10 ноября 1982 года, после долгой болезни, ставшей частью скучной обыденности, скончался Генеральный секретарь ЦК КПСС Леонид Ильич Брежнев. Кремлевскому колумбарию передали не только тело вождя-геронта, но и саму веру в бессмертие советского строя. Впервые за долгие годы огромная страна, жившая в застойно-пьяном спокойствии, встретилась лицом к лицу с Танатосом.

Смерть стала идеологическим продолжением быта. Ее транслировали в прямом эфире по Центральному телевидению — за несколько лет страна похоронила трех генсеков, ряд видных министров и последних героев гражданской войны. Она прибывала в цинковых гробах из Афганистана, утаскивала на Ваганьковское кладбище любимых артистов. Казалось, что умирают не люди, а вся советская махина: ее армия, ее заводы и электростанции, театр и кино.

Официальное советское искусство, сохранившее свои каноны еще со сталинского периода, потеряло былую хватку. Киностудии, от центральных до окраинных, начинают снимать кино, неподконтрольное генеральной линии Минкульта. Выходят совершенно не советские фильмы — «Покаяние» Тенгиза Абуладзе, «Тринадцатый апостол» Сурена Бабаяна, «Мой друг Иван Лапшин» Алексея Германа. На периферии новых свобод советского кино появляется место для регионального арт-хауса. Такие фильмы не участвуют в фестивалях, их не показывают в видеосалонах или кинотеатрах — они становятся частью художественного перформанса для очень узкого круга ценителей. Одним из мест силы такого «кино не для всех» становится Ленинград.
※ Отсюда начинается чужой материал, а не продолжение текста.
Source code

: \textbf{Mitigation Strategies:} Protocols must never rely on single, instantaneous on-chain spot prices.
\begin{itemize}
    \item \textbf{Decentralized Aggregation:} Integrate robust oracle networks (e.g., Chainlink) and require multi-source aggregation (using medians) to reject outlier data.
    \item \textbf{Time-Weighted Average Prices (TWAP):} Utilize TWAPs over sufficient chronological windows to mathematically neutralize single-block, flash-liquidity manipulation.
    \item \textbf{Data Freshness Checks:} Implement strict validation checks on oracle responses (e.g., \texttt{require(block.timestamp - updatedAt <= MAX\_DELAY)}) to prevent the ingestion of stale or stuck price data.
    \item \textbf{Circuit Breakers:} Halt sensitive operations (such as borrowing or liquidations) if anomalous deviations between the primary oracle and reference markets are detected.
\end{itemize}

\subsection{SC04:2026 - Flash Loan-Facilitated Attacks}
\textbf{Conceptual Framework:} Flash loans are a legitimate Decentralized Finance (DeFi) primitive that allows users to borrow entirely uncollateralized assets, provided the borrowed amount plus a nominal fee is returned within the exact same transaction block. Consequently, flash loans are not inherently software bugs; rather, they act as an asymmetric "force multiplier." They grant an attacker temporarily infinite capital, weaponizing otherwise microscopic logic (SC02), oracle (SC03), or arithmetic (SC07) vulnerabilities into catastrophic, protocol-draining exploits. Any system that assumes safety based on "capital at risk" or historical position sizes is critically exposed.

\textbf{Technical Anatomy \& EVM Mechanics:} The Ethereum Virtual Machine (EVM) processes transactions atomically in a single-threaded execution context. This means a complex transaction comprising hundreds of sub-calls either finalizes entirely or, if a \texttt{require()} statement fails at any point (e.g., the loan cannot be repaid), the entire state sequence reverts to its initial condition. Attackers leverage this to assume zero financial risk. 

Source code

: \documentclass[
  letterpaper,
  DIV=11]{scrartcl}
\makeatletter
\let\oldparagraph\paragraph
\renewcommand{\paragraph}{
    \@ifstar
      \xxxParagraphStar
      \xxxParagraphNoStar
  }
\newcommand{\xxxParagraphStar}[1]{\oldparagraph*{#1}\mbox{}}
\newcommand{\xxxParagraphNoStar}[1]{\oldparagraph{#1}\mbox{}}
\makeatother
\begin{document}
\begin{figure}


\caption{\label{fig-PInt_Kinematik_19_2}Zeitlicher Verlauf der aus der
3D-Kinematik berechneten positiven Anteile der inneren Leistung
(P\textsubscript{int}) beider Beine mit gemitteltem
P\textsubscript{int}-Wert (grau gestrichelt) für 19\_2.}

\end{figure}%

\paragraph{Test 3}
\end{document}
В колыбели революции, где советская власть и появилась на свет, в восьмидесятые годы ее хоронят некрореалисты: Евгений Юфит, Юрий Циркуль, Андрей Курмаярцев.

Некрореализм — многогранное название. В первую очередь, это сознательный оксюморон, объединивший понятие жизни и смерти. Во вторую — злая шутка над соцреализмом — главенствующим стилем советского официального искусства. Поднятая целина, комбайнеры и колхозницы — то, чем потчевали советский народ партийные художники, уже давно стало частью иной реальности. Видение некрореалистов было куда менее радужным: в своих картинах и выступлениях они старались показать Советский Союз в жанре трэш.

Сперва авторы рисовали страшные и непонятные массам картины. Владимир Кустов, например, пишет портрет Эйнштейна в трупных красках — гений физики ведь давно умер и тоже подлежит разложению. Группа некрореалистов, раскрашенная под зомби, выступает вместе с «Поп-механикой» Сергея Курехина. Вернее, не выступает, а просто мешает музыкантам играть: устраивает прямо на сцене драку, обливает всех водой из таза, набрасывается на слушателей. Такое асоциальное поведение, очень характерное для современных художников, подкреплено замыслом — некрореалисты изображают неспокойствие советского общества, которое больше не может договориться между собой. Ну и просто не стесняется внести в заскорузлую советскую действительность нотку старого-доброго ультранасилия. А еще, как любые советские акционисты того периода, некрореалисты устраивают пьяный дебош в лесу: дерутся, рубят деревья и избивают манекен милиционера. Отчет об их алкогольных возлияниях широко описывается и публикуется в ленинградских самиздатах.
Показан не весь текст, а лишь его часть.